→ **What you need to do**:
Look for the word "hskip" in the entries below, then copy every line that has it.

→ **Source data**:
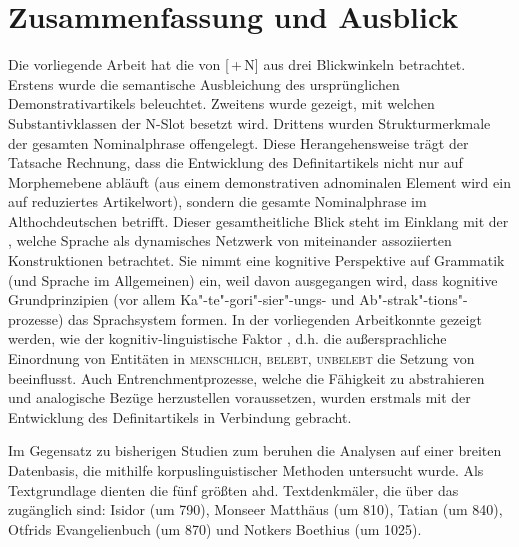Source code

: \chapter{Zusammenfassung und Ausblick}\label{kapitel:zusammenfassung}

Die vorliegende Arbeit hat die  von [\,+\,N] aus drei Blickwinkeln betrachtet. Erstens wurde die semantische Ausbleichung des ursprünglichen Demonstrativartikels  beleuchtet. Zweitens wurde gezeigt, mit welchen Substantivklassen  der N-Slot besetzt wird. Drittens wurden Strukturmerkmale  der gesamten Nominalphrase  offengelegt. 
Diese Herangehensweise trägt der Tatsache Rechnung, dass die Entwicklung des Definitartikels  nicht nur auf Morphemebene  abläuft (aus einem demonstrativen adnominalen Element wird ein auf  reduziertes Artikelwort), sondern die gesamte Nominalphrase  im Althochdeutschen betrifft. Dieser gesamtheitliche Blick steht im Einklang mit der , welche Sprache als dynamisches Netzwerk von miteinander assoziierten Konstruktionen  betrachtet. Sie nimmt eine kognitive Perspektive auf Grammatik (und Sprache im Allgemeinen) ein, weil davon ausgegangen wird, dass kognitive Grundprinzipien (vor allem Ka"-te"-gori"-sier"-ungs- und Ab"-strak"-tions"-prozesse) das Sprachsystem formen. In der vorliegenden Arbeit\linebreak konnte gezeigt werden, wie der kognitiv-linguistische Faktor , d.h. die außersprachliche Einordnung von Entitäten in \textsc{menschlich, belebt, unbelebt} die Setzung von  beeinflusst. Auch  Entrenchmentprozesse, welche die Fähigkeit zu abstrahieren und analogische  Bezüge herzustellen voraussetzen, wurden erstmals mit der Entwicklung des Definitartikels  in Verbindung gebracht.

Im Gegensatz zu bisherigen Studien zum  beruhen die Analysen auf einer breiten Datenbasis, die mithilfe korpuslinguistischer Methoden  untersucht wurde. Als Textgrundlage  dienten die fünf größten ahd. Textdenkmäler, die über das  zugänglich sind: Isidor (um 790), Monseer Matthäus (um 810), Tatian (um 840), Otfrids Evangelienbuch (um 870) und Notkers Boethius (um 1025). 

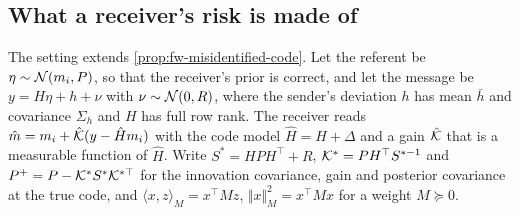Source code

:\subsection{What a receiver's risk is made of}\label{sec:lrn-risk}

The setting extends \cref{prop:fw-misidentified-code}. Let the referent be $\eta\sim\Ncal(m_i,P)$, so that the receiver's prior is correct, and let the message be $y=H\eta+h+\nu$ with $\nu\sim\Ncal(0,R)$, where the sender's deviation $h$ has mean $\bar h$ and covariance $\Sigma_h$ and $H$ has full row rank. The receiver reads $\hat m=m_i+\hat{\Kg}(y-\hat Hm_i)$ with the code model $\hat H=H+\Delta$ and a gain $\hat{\Kg}$ that is a measurable function of $\hat H$. Write $S^\ast=HPH^\top+R$, $\Kg^\ast=PH^\top S^{\ast-1}$ and $P^+=P-\Kg^\ast S^\ast\Kg^{\ast\top}$ for the innovation covariance, gain and posterior covariance at the true code, and $\langle x,z\rangle_M=x^\top Mz$, $\Vert x\Vert_M^2=x^\top Mx$ for a weight $M\succeq0$.

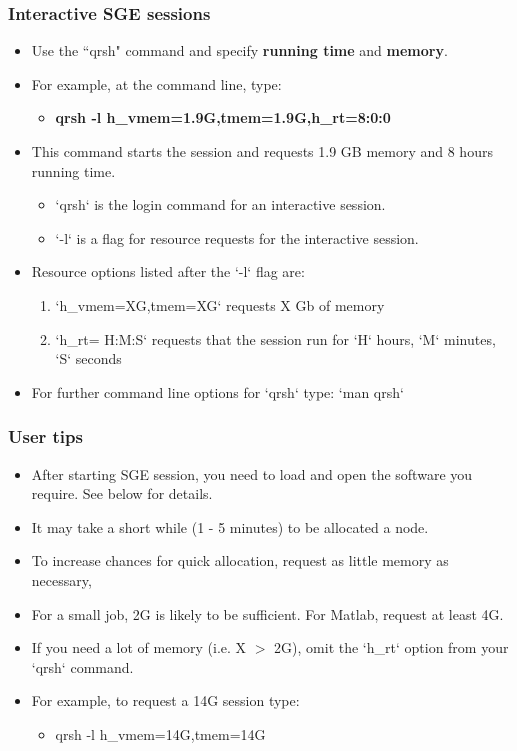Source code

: \documentclass{beamer}
\begin{document}
\begin{frame}
\frametitle{Interactive SGE sessions}

\begin{itemize}
\item Use the ``qrsh" command and specify \textbf{running time} and \textbf{memory}.
\item For example, at the command line, type:
\begin{itemize}
\item \textbf{qrsh -l h\_vmem=1.9G,tmem=1.9G,h\_rt=8:0:0}
\end{itemize}
\item This command starts the session and requests 1.9 GB memory and 8 hours running time.
\begin{itemize}
\item `qrsh` is the login command for an interactive session.
\item `-l` is a flag for resource requests for the interactive session.
\end{itemize}
\item Resource options listed after the `-l` flag are:
\begin{enumerate}
\item `h\_vmem=XG,tmem=XG` requests X Gb of memory 
\item `h\_rt= H:M:S` requests that the session run for `H` hours, `M` minutes, `S` seconds
\end{enumerate}
\item For further command line options for `qrsh` type: `man qrsh`
\end{itemize}
\end{frame}

\begin{frame}
\frametitle{User tips}
\begin{itemize}
\item After starting SGE session, you need to load and open the software you require. See below for details.
\item It may take a short while (1 - 5 minutes) to be allocated a node.
\item To increase chances for quick allocation, request as little memory as necessary,
\item For a small job, 2G is likely to be sufficient. For Matlab, request at least 4G. 
\item If you need a lot of memory (i.e. X $>$ 2G), omit the `h\_rt` option from your `qrsh` command. 
\item For example, to request a 14G session type:
\begin{itemize}
\item qrsh -l h\_vmem=14G,tmem=14G
\end{itemize}
\end{itemize}

\end{frame}
\end{document}
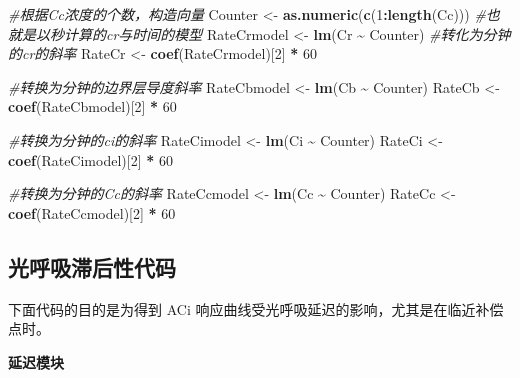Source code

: \documentclass[
]{krantz}
\makeatletter
\newenvironment{Shaded}{\begin{snugshade}}{\end{snugshade}}
\newcommand{\CommentTok}[1]{\textcolor[rgb]{0.56,0.35,0.01}{\textit{#1}}}
\newcommand{\DecValTok}[1]{\textcolor[rgb]{0.00,0.00,0.81}{#1}}
\newcommand{\KeywordTok}[1]{\textcolor[rgb]{0.13,0.29,0.53}{\textbf{#1}}}
\newcommand{\NormalTok}[1]{#1}
\newcommand{\OperatorTok}[1]{\textcolor[rgb]{0.81,0.36,0.00}{\textbf{#1}}}
\newcommand{\StringTok}[1]{\textcolor[rgb]{0.31,0.60,0.02}{#1}}
\newenvironment{kframe}{%
\medskip{}
\setlength{\fboxsep}{.8em}
 \def\at@end@of@kframe{}%
 \ifinner\ifhmode%
  \def\at@end@of@kframe{\end{minipage}}%
  \begin{minipage}{\columnwidth}%
 \fi\fi%
 \def\FrameCommand##1{\hskip\@totalleftmargin \hskip-\fboxsep
 \colorbox{shadecolor}{##1}\hskip-\fboxsep
     \hskip-\linewidth \hskip-\@totalleftmargin \hskip\columnwidth}%
 \MakeFramed {\advance\hsize-\width
   \@totalleftmargin\z@ \linewidth\hsize
   \@setminipage}}%
 {\par\unskip\endMakeFramed%
 \at@end@of@kframe}
\renewenvironment{Shaded}{\begin{kframe}}{\end{kframe}}
\makeatother
\begin{document}
\begin{Shaded}
\begin{Highlighting}[]
\CommentTok{\#根据Cc浓度的个数，构造向量}
\NormalTok{Counter \textless{}{-}}\StringTok{ }\KeywordTok{as.numeric}\NormalTok{(}\KeywordTok{c}\NormalTok{(}\DecValTok{1}\OperatorTok{:}\KeywordTok{length}\NormalTok{(Cc)))}
\CommentTok{\#也就是以秒计算的cr与时间的模型}
\NormalTok{RateCrmodel \textless{}{-}}\StringTok{ }\KeywordTok{lm}\NormalTok{(Cr }\OperatorTok{\textasciitilde{}}\StringTok{ }\NormalTok{Counter)}
\CommentTok{\#转化为分钟的cr的斜率}
\NormalTok{RateCr \textless{}{-}}\StringTok{ }\KeywordTok{coef}\NormalTok{(RateCrmodel)[}\DecValTok{2}\NormalTok{] }\OperatorTok{*}\StringTok{ }\DecValTok{60}

\CommentTok{\#转换为分钟的边界层导度斜率}
\NormalTok{RateCbmodel \textless{}{-}}\StringTok{ }\KeywordTok{lm}\NormalTok{(Cb }\OperatorTok{\textasciitilde{}}\StringTok{ }\NormalTok{Counter)}
\NormalTok{RateCb \textless{}{-}}\StringTok{ }\KeywordTok{coef}\NormalTok{(RateCbmodel)[}\DecValTok{2}\NormalTok{] }\OperatorTok{*}\StringTok{ }\DecValTok{60}

\CommentTok{\#转换为分钟的ci的斜率}
\NormalTok{RateCimodel \textless{}{-}}\StringTok{ }\KeywordTok{lm}\NormalTok{(Ci }\OperatorTok{\textasciitilde{}}\StringTok{ }\NormalTok{Counter)}
\NormalTok{RateCi \textless{}{-}}\StringTok{ }\KeywordTok{coef}\NormalTok{(RateCimodel)[}\DecValTok{2}\NormalTok{] }\OperatorTok{*}\StringTok{ }\DecValTok{60}

\CommentTok{\#转换为分钟的Cc的斜率}
\NormalTok{RateCcmodel \textless{}{-}}\StringTok{ }\KeywordTok{lm}\NormalTok{(Cc }\OperatorTok{\textasciitilde{}}\StringTok{ }\NormalTok{Counter)}
\NormalTok{RateCc \textless{}{-}}\StringTok{ }\KeywordTok{coef}\NormalTok{(RateCcmodel)[}\DecValTok{2}\NormalTok{] }\OperatorTok{*}\StringTok{ }\DecValTok{60} 
\end{Highlighting}
\end{Shaded}

\hypertarget{code-photoresp}{%
\subsection{光呼吸滞后性代码}\label{code-photoresp}}

下面代码的目的是为得到 ACi 响应曲线受光呼吸延迟的影响，尤其是在临近补偿点时。

\textbf{延迟模块}
\end{document}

→ **Task answer**:
 \def\FrameCommand##1{\hskip\@totalleftmargin \hskip-\fboxsep
 \colorbox{shadecolor}{##1}\hskip-\fboxsep
     \hskip-\linewidth \hskip-\@totalleftmargin \hskip\columnwidth}%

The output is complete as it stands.